**About this exercise**
Would you filter these records and copy every line that has the word "equal"?
───── Records shown
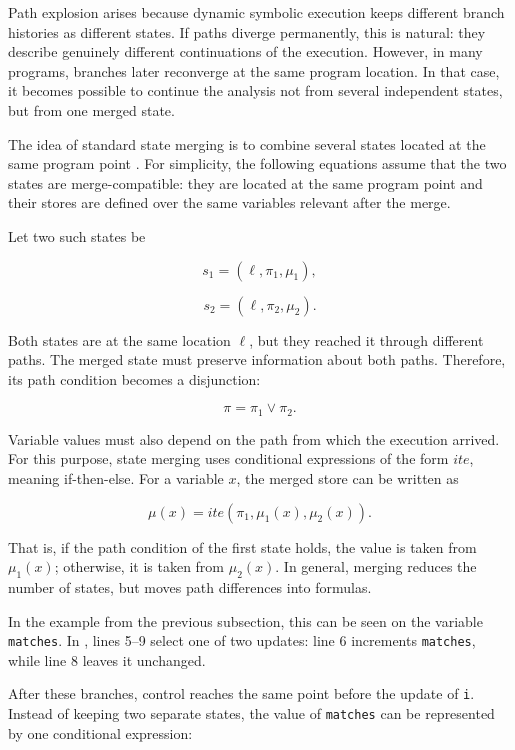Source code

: \documentclass[conference]{IEEEtran}
\newcommand{\ite}{\mathit{ite}}
\begin{document}
Path explosion arises because dynamic symbolic execution keeps different
branch histories as different states. If paths diverge permanently, this is
natural: they describe genuinely different continuations of the execution.
However, in many programs, branches later reconverge at the same program
location. In that case, it becomes possible to continue the analysis not from
several independent states, but from one merged state.

The idea of standard state merging is to combine several states located at the
same program point \cite{efficient-merging,multise}. For simplicity, the
following equations assume that the two states are
merge-compatible: they are located at the same program point and their stores
are defined over the same variables relevant after the merge.

Let two such states be

\[
s_1 = (\ell, \pi_1, \mu_1),
\]

\[
s_2 = (\ell, \pi_2, \mu_2).
\]

Both states are at the same location \(\ell\), but they reached it through
different paths. The merged state must preserve information about both paths.
Therefore, its path condition becomes a disjunction:

\begin{equation}
\label{eq:merged-path-condition}
\pi = \pi_1 \lor \pi_2.
\end{equation}

Variable values must also depend on the path from which the execution arrived.
For this purpose, state merging uses conditional expressions of the form
\(\ite\), meaning if-then-else. For a variable \(x\), the merged store can be
written as

\begin{equation}
\label{eq:merged-store}
\mu(x) = \ite(\pi_1, \mu_1(x), \mu_2(x)).
\end{equation}

That is, if the path condition of the first state holds, the value is taken
from \(\mu_1(x)\); otherwise, it is taken from \(\mu_2(x)\). In general,
merging reduces the number of states, but moves path differences into formulas.

In the example from the previous subsection, this can be seen on the variable
\texttt{matches}. In , lines 5--9 select one of two
updates: line 6 increments \texttt{matches}, while line 8 leaves it unchanged.

After these branches, control reaches the same point before the update of
\texttt{i}. Instead of keeping two separate states, the value of
\texttt{matches} can be represented by one conditional expression:
\end{document}
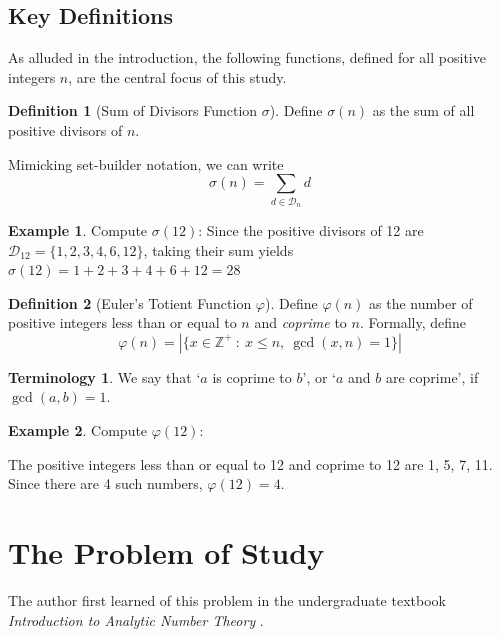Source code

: \documentclass[a4paper, 12pt]{article}
\theoremstyle{definition}
\newtheorem{definition}{Definition}
\newtheorem{example}{Example}
\newtheorem*{terminology}{Terminology}
\begin{document}
\subsection{Key Definitions}
As alluded in the introduction, the following functions, defined for all positive integers $n$, are the central focus of this study.

\begin{definition}[Sum of Divisors Function $\sigma$]\label{def:sigma}
  Define $\sigma(n)$ as the sum of all positive divisors of $n$.

  Mimicking set-builder notation, we can write
  \begin{equation}\label{eq:sigma}
    \sigma(n) = \sum_{d \in \mathcal{D}_n} d
  \end{equation}
\end{definition}

\begin{example}
  Compute $\sigma(12)$:
  Since the positive divisors of 12 are $\mathcal{D}_{12}=\{1, 2, 3, 4, 6, 12\}$,
  taking their sum yields $\sigma(12)=1+2+3+4+6+12=28$
\end{example}

\vspace{1em}\begin{definition}[Euler's Totient Function $\varphi$]\label{def:totient}
  Define $\varphi(n)$ as the number of positive integers less than or equal to $n$ and \textit{coprime} to $n$.
  Formally, define
  \begin{equation}\label{eq:totient}
    \varphi(n) = \left|\{x\in \mathbb{Z}^+\ :\ x\leq n,\ \gcd(x,n)=1\}\right|
  \end{equation}
\end{definition}
\begin{terminology}
  We say that `$a$ is coprime to $b$', or `$a$ and $b$ are coprime', if $\gcd(a,b)=1$.
\end{terminology}\vspace{1em}

\begin{example}
  Compute $\varphi(12)$:

  \noindent The positive integers less than or equal to 12 and coprime to 12 are 1, 5, 7, 11.
  Since there are 4 such numbers, $\varphi(12)=4$.
\end{example}

\newpage

\section{The Problem of Study}
The author first learned of this problem in the undergraduate textbook \textit{Introduction to Analytic Number Theory} \cite{apostol}.
\end{document}

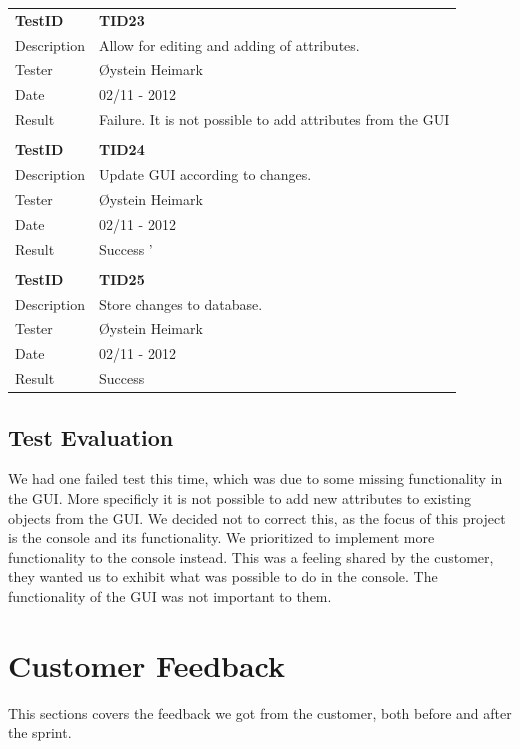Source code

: \begin{table}
\begin{tabular}{ l p{13cm} }
\bf{TestID}		&\bf{TID23}			\\
Description	&Allow for editing and adding of attributes.	\\
Tester		&Øystein Heimark	\\
Date			&02/11 - 2012	\\
Result		&Failure. It is not possible to add attributes from the GUI			\\
\hline \\ [-2.0ex]

\bf{TestID}		&\bf{TID24}			\\
Description	&Update GUI according to changes.	\\
Tester		&Øystein Heimark	\\
Date			&02/11 - 2012	\\
Result		&Success		'	\\
\hline \\ [-2.0ex]

\bf{TestID}		&\bf{TID25}			\\
Description	&Store changes to database.\\
Tester		&Øystein Heimark	\\
Date			&02/11 - 2012	\\
Result		&Success			\\
\hline

\end{tabular}
\label{table:sp3testresults}
\end{table}

\subsection{Test Evaluation}
We had one failed test this time, which was due to some missing functionality in the GUI. More specificly it is not possible to add new attributes to existing objects from the GUI. We decided not to correct this, as the focus of this project is the console and its functionality. We prioritized to implement more functionality to the console instead. This was a feeling shared by the customer, they wanted us to exhibit what was possible to do in the console. The functionality of the GUI was not important to them.

\section{Customer Feedback}
This sections covers the feedback we got from the customer, both before and after the sprint.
──────────
**Output below**
  Define $\varphi(n)$ as the number of positive integers less than or equal to $n$ and \textit{coprime} to $n$.
  \noindent The positive integers less than or equal to 12 and coprime to 12 are 1, 5, 7, 11.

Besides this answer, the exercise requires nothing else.